In the months after Donald Trump’s election, the number of congregations offering sanctuary to immigrants under threat of deportation doubled from 400 to 800 nationwide. The movement continues to grow, across 25 states. And the number of Sanctuary coalitions have grown from 12 to 40 since 2016, according to a new report, “Sanctuary in the Age of Trump,” released by a coalition of faith leaders, including Rev. Alison Harrington, a pastor in Tucson’s Southside Presbyterian Church.
The authors of "Sanctuary in the Age of Trump"
The blue states have active Sanctuary coalitions.
North Carolina currently has more people in sanctuary than any other state, with five. And their movement continues to grow, with six more congregations working on becoming sanctuary churches and more calling each day, said Rev.

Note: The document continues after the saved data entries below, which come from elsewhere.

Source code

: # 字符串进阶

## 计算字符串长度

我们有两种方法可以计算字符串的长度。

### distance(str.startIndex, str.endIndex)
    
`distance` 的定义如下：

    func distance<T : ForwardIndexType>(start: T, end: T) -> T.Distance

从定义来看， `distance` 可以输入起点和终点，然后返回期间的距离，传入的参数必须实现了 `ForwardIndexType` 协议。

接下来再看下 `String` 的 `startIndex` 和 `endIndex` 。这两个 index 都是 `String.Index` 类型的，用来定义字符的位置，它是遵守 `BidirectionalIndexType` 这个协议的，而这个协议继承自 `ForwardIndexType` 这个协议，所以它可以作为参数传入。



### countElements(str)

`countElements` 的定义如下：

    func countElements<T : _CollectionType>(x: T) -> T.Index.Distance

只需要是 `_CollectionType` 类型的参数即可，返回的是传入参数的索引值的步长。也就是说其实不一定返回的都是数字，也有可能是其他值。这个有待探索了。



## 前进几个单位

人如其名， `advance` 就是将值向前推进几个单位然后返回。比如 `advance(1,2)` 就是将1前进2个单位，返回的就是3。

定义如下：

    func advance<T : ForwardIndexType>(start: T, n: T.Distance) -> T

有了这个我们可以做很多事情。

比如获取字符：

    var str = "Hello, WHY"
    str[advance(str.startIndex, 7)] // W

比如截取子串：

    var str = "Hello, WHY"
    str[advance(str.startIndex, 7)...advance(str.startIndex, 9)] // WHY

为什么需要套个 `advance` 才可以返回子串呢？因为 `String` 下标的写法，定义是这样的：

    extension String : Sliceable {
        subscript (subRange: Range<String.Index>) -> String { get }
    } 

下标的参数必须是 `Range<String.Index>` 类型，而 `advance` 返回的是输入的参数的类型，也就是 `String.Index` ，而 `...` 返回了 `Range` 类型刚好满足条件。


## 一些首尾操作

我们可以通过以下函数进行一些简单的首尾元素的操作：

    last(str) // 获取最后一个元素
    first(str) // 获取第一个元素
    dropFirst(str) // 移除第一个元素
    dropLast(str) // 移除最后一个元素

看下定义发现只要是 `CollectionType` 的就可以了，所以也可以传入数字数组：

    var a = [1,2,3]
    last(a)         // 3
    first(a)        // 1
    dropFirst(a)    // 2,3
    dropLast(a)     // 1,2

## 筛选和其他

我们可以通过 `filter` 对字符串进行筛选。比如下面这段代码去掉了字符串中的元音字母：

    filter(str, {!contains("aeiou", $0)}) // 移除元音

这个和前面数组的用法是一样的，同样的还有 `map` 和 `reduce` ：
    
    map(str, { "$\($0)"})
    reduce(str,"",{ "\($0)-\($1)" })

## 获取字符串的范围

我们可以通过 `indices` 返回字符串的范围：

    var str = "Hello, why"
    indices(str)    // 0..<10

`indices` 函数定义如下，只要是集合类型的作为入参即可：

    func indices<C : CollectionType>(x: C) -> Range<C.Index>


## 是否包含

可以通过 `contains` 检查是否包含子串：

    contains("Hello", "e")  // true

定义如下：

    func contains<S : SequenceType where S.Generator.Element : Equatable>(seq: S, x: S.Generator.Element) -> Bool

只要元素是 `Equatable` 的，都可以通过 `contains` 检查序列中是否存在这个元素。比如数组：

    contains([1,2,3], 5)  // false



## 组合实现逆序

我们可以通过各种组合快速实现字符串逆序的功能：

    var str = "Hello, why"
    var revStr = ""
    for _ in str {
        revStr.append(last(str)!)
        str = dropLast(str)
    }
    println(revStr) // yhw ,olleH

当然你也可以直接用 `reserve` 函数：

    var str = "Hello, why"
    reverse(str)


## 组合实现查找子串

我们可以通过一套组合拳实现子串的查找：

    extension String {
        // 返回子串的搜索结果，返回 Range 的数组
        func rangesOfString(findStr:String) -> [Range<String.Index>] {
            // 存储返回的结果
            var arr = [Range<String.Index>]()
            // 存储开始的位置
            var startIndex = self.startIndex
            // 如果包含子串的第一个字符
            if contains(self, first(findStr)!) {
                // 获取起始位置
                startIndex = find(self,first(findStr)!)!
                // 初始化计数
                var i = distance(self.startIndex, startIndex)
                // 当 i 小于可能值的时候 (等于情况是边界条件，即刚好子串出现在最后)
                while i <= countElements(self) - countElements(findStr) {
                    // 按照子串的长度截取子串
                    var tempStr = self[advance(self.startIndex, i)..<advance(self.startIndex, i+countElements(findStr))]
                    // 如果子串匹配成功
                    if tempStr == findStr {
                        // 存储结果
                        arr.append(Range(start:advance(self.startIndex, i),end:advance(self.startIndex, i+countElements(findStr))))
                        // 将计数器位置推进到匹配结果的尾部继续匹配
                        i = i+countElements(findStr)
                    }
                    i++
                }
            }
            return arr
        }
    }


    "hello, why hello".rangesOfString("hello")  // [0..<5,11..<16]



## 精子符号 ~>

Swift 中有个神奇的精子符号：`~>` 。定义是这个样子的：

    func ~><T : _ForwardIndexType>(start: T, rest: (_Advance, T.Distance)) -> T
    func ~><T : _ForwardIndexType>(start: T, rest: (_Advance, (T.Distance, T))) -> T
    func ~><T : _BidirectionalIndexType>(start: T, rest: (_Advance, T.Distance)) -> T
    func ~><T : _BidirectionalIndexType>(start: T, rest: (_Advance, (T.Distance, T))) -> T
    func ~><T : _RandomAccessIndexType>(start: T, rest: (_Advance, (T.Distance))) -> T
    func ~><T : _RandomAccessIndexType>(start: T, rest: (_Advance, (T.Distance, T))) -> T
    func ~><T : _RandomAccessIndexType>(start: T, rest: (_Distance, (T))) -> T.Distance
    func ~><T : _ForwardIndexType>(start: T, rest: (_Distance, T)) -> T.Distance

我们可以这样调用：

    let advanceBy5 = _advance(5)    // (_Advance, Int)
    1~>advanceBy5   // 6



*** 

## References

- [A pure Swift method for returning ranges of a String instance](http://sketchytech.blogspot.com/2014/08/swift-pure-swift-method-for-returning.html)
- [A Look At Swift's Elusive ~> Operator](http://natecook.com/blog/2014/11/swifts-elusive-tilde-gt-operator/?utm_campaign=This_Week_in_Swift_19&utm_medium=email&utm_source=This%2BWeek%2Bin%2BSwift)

Julie Peeples, senior pastor at Congregational United Church of Christ, in Greensboro, North Carolina.
“It is really growing rapidly here,” Peeples said. “My congregation and I continue to be inspired by the courage and strength of those in sanctuary and their leadership. They are teaching us how to love our neighbor and how to honor our nation’s pledge of ‘liberty and justice for all.’”
The report also says that it’s no longer just cities with large immigrant population that have congregations in the Sanctuary Movement, but more rural areas with a recent influx of immigrants, in states like North Carolina, Ohio, Oklahoma and Virginia.
Congregations gave sanctuary to 37 people facing deportation, in 2017. Nine received some sort of temporary reprieve from deportation. Today, there are 36 people in public sanctuary, nationwide, according to the report.
The authors of "Sanctuary in the Age of Trump"
Thirty-seven people that went into Sanctuary in 2017. Nine of them retrieved some sort of reprieve from deportation.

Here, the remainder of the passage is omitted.